ECLI:NL:CRVB:2007:BA0378
Centrale Raad van Beroep
- Hoger beroep
- H.J. Simon
- Rechtspraak.nl
Weigering van Anw-nabestaandenuitkering wegens gebrek aan nabestaandenschap op het moment van overlijden
In deze zaak heeft de Centrale Raad van Beroep op 23 februari 2007 uitspraak gedaan in het hoger beroep van appellante tegen de uitspraak van de rechtbank Leeuwarden. De zaak betreft de weigering van een Anw-nabestaandenuitkering aan appellante, die was gehuwd met de heer [ex-echtgenoot] en na hun echtscheiding op 26 mei 2004 een aanvraag indiende voor een uitkering op grond van de Algemene nabestaandenwet (Anw). De Sociale verzekeringsbank (Svb) had in een besluit van 20 mei 2005 meegedeeld dat appellante geen recht had op de uitkering, omdat zij op het moment van overlijden van haar ex-echtgenoot geen nabestaande was in de zin van de Anw. De rechtbank had het beroep van appellante ongegrond verklaard, waarop zij in hoger beroep ging.
De Raad overwoog dat appellante enkel bij wijze van gelijkstelling als nabestaande kon worden aangemerkt, maar dat hiervoor een economische afhankelijkheid tussen haar en haar ex-echtgenoot vereist was. De Raad concludeerde dat er geen financiële band bestond, aangezien er geen alimentatieverplichting was ontstaan na de echtscheiding. Appellante had aangevoerd dat er wel degelijk een financiële band was, maar de Raad oordeelde dat de omstandigheden die appellante aanvoerde niet voldoende waren om aan te nemen dat er ten tijde van het overlijden van haar ex-echtgenoot sprake was van een alimentatieplicht.

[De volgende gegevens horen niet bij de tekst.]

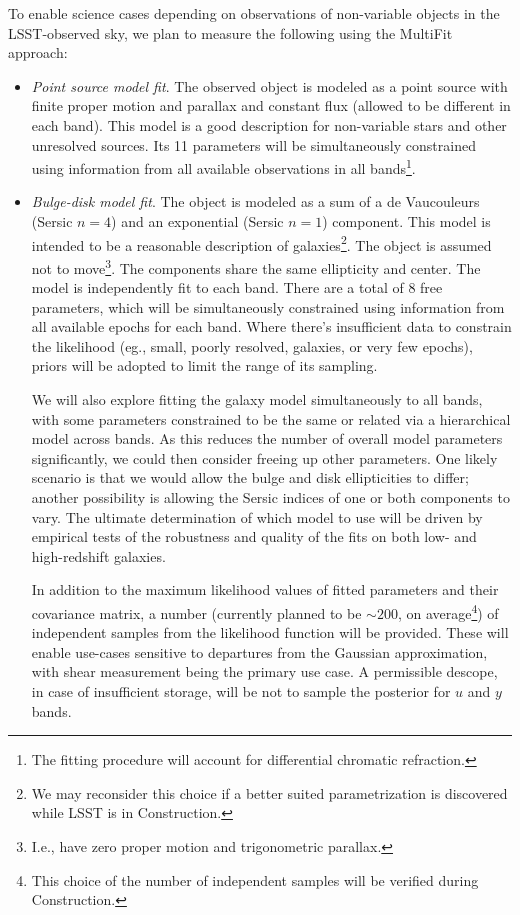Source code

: \documentclass[SE,lsstdraft,toc]{lsstdoc}
\newcommand{\marginreq}[1]{\marginpar{\hspace{0pt}\tiny #1}}
\newcommand{\dmreq}[1]{\marginreq{DMS-REQ-#1}}
\begin{document}
To enable science cases depending on observations of non-variable objects in the LSST-observed sky, we plan to measure the following using the MultiFit approach:
%
\begin{itemize}
    \item \emph{Point source model fit}. The observed object is modeled as a point source with finite proper motion and parallax and constant flux (allowed to be different in each band). \dmreq{0276} This model is a good description for non-variable stars and other unresolved sources. Its 11 parameters will be simultaneously constrained using information from all available observations in all bands\footnote{The fitting procedure will account for differential chromatic refraction.}.
    \item \emph{Bulge-disk model fit}. \dmreq{0276} The object is modeled as a sum of a de Vaucouleurs (Sersic $n=4$) and an exponential (Sersic $n=1$) component. This model is intended to be a reasonable description of galaxies\footnote{We may reconsider this choice if a better suited parametrization is discovered while LSST is in Construction.}. The object is assumed not to move\footnote{I.e., have zero proper motion and trigonometric parallax.}. The components share the same ellipticity and center. The model is independently fit to each band. There are a total of 8 free parameters, which will be simultaneously constrained using information from all available epochs for each band. Where there's insufficient data to constrain the likelihood (eg., small, poorly resolved, galaxies, or very few epochs), priors will be adopted to limit the range of its sampling.

We will also explore fitting the galaxy model simultaneously to all bands, with some parameters constrained to be the same or related via a hierarchical model across bands.  As this reduces the number of overall model parameters significantly, we could then consider freeing up other parameters. One likely scenario is that we would allow the bulge and disk ellipticities to differ; another possibility is allowing the Sersic indices of one or both components to vary.  The ultimate determination of which model to use will be driven by empirical tests of the robustness and quality of the fits on both low- and high-redshift galaxies.

\dmreq{0333}
In addition to the maximum likelihood values of fitted parameters and their covariance matrix, a number (currently planned to be $\sim 200$, on average\footnote{This choice of the number of independent samples will be verified during Construction.}) of independent samples from the likelihood function will be provided. These will enable use-cases sensitive to departures from the Gaussian approximation, with shear measurement being the primary use case. A permissible descope, in case of insufficient storage, will be not to sample the posterior for $u$ and $y$ bands.


\end{itemize}
\end{document}
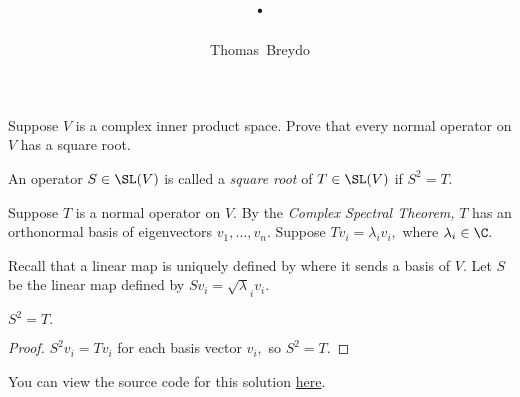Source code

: \documentclass{amsart}
\title{\pagenum.\probnum}
\author{Thomas\ Breydo}
\newcommand{\pagenum}{223}
\newcommand{\probnum}{9}
\begin{document}
\maketitle

\begin{problem*}
Suppose $V$ is a complex inner product space. Prove
that every normal operator on $V$ has a square root.
\end{problem*}

\begin{note*}
An operator $S\in\SL(V)$ is called a \textit{square root}
of $T\in\SL(V)$ if $S^2=T.$
\end{note*}

\vspace{0.5in}

Suppose $T$ is a normal operator on $V.$ By the
\textit{Complex Spectral Theorem,} $T$ has
an orthonormal basis of eigenvectors $v_1,\dots,v_n.$
Suppose $Tv_i=\lambda_iv_i,$ where $\lambda_i\in\C.$

Recall that a linear map is uniquely defined by where
it sends a basis of $V.$ Let $S$ be the linear map defined by
$Sv_i=\sqrt\lambda_iv_i.$
\begin{claim*}
$S^2=T.$
\end{claim*}
\begin{proof}
$S^2v_i=Tv_i$ for each basis vector $v_i,$ so $S^2=T.$
\end{proof}

\vspace{0.5in}

\begin{note*}
You can view the source code for this solution
\href{https://github.com/thomasbreydo/linalg/blob/main/\pagenum_\probnum_Thomas_Breydo.tex}
{here}.
\end{note*}
\end{document}
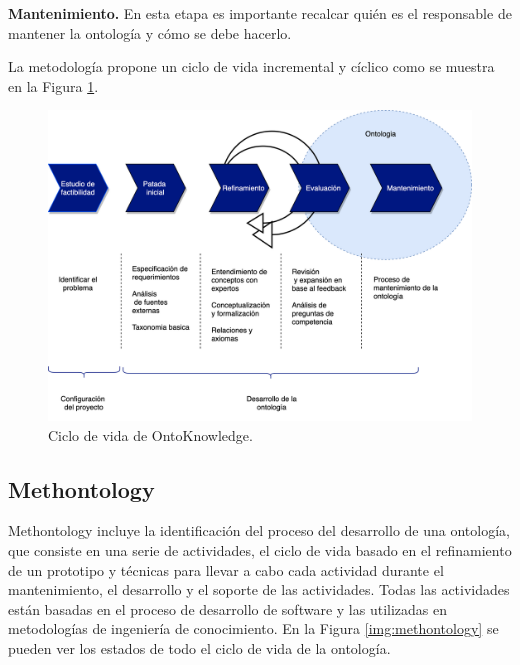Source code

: \textbf{Mantenimiento.} En esta etapa es importante recalcar quién es el responsable de mantener la ontología y cómo se debe hacerlo.

La metodología propone un ciclo de vida incremental y cíclico como se muestra en la Figura \ref{img:ontoknowledge}.

\begin{figure}[h!]
    \centering
    \includegraphics[width=150mm]{figuras/Diagramas-OntoKnowledgeProcess}
    \caption{Ciclo de vida de OntoKnowledge. \cite{ontoKnowledgeFig}}
    \label{img:ontoknowledge}
    \end{figure}

\subsection{Methontology}
\label{subsection:methontology}

Methontology\cite{fernandez1997methontology} incluye la identificación del proceso del desarrollo de una ontología, que consiste en una serie de actividades, el ciclo de vida basado en el refinamiento de un prototipo y técnicas para llevar a cabo cada actividad durante el mantenimiento, el desarrollo y el soporte de las actividades. Todas las actividades están basadas en el proceso de desarrollo de software y las utilizadas en metodologías de ingeniería de conocimiento. En la Figura \ref{img:methontology} se pueden ver los estados de todo el ciclo de vida de la ontología.


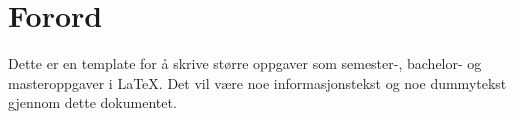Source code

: 
\chapter*{\centering Forord}
Dette er en template for å skrive større oppgaver som semester-, bachelor- og masteroppgaver i \LaTeX. Det vil være noe informasjonstekst og noe dummytekst gjennom dette dokumentet.

\kant[1]


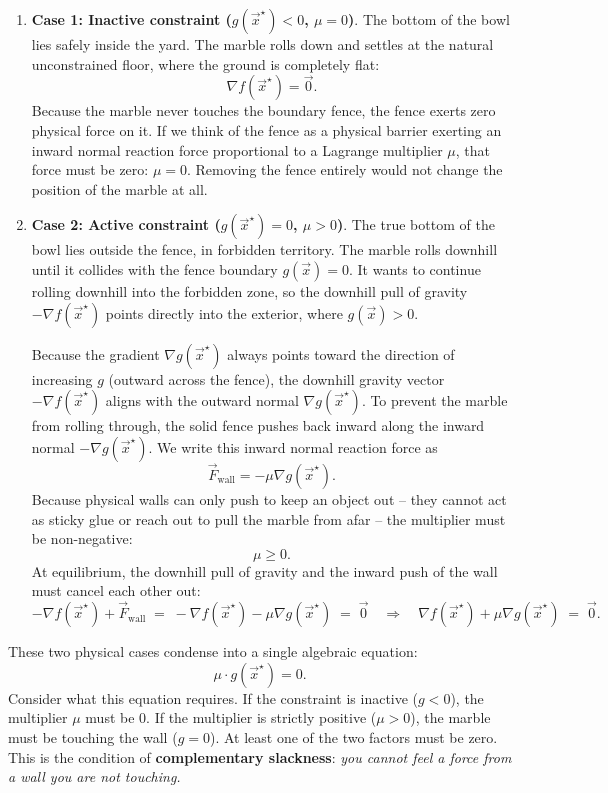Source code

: \begin{enumerate}
  \item \textbf{Case 1: Inactive constraint ($g(\vec{x}^\star) < 0$, $\mu = 0$)}.
  The bottom of the bowl lies safely inside the yard. The marble rolls down and settles at the natural unconstrained floor, where the ground is completely flat:
  \[
    \nabla f(\vec{x}^\star) = \vec{0}.
  \]
  Because the marble never touches the boundary fence, the fence exerts zero physical force on it. If we think of the fence as a physical barrier exerting an inward normal reaction force proportional to a Lagrange multiplier $\mu$, that force must be zero: $\mu = 0$. Removing the fence entirely would not change the position of the marble at all.

  \item \textbf{Case 2: Active constraint ($g(\vec{x}^\star) = 0$, $\mu > 0$)}.
  The true bottom of the bowl lies outside the fence, in forbidden territory. The marble rolls downhill until it collides with the fence boundary $g(\vec{x}) = 0$. It wants to continue rolling downhill into the forbidden zone, so the downhill pull of gravity $-\nabla f(\vec{x}^\star)$ points directly into the exterior, where $g(\vec{x}) > 0$.

  Because the gradient $\nabla g(\vec{x}^\star)$ always points toward the direction of increasing $g$ (outward across the fence), the downhill gravity vector $-\nabla f(\vec{x}^\star)$ aligns with the outward normal $\nabla g(\vec{x}^\star)$. To prevent the marble from rolling through, the solid fence pushes back inward along the inward normal $-\nabla g(\vec{x}^\star)$. We write this inward normal reaction force as
  \[
    \vec{F}_{\text{wall}} = -\mu \nabla g(\vec{x}^\star).
  \]
  Because physical walls can only push to keep an object out -- they cannot act as sticky glue or reach out to pull the marble from afar -- the multiplier must be non-negative:
  \[
    \mu \ge 0.
  \]
  At equilibrium, the downhill pull of gravity and the inward push of the wall must cancel each other out:
  \[
    -\nabla f(\vec{x}^\star) + \vec{F}_{\text{wall}} \;=\; -\nabla f(\vec{x}^\star) - \mu \nabla g(\vec{x}^\star) \;=\; \vec{0}
    \quad\Longrightarrow\quad \nabla f(\vec{x}^\star) + \mu \nabla g(\vec{x}^\star) \;=\; \vec{0}.
  \]
\end{enumerate}

These two physical cases condense into a single algebraic equation:
\[
  \mu \cdot g(\vec{x}^\star) = 0.
\]
Consider what this equation requires. If the constraint is inactive ($g < 0$), the multiplier $\mu$ must be $0$. If the multiplier is strictly positive ($\mu > 0$), the marble must be touching the wall ($g = 0$). At least one of the two factors must be zero. This is the condition of \textbf{complementary slackness}: \emph{you cannot feel a force from a wall you are not touching.}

De Raad bevestigde de uitspraak van de rechtbank en oordeelde dat appellante niet voldeed aan de voorwaarden van artikel 4 van de Anw. De Raad achtte geen termen aanwezig om toepassing te geven aan artikel 8:75 van de Algemene wet bestuursrecht, wat betekent dat er geen proceskostenvergoeding werd toegekend. De uitspraak werd gedaan door H.J. Simon, in tegenwoordigheid van griffier A. Kovács, en werd openbaar uitgesproken op dezelfde datum.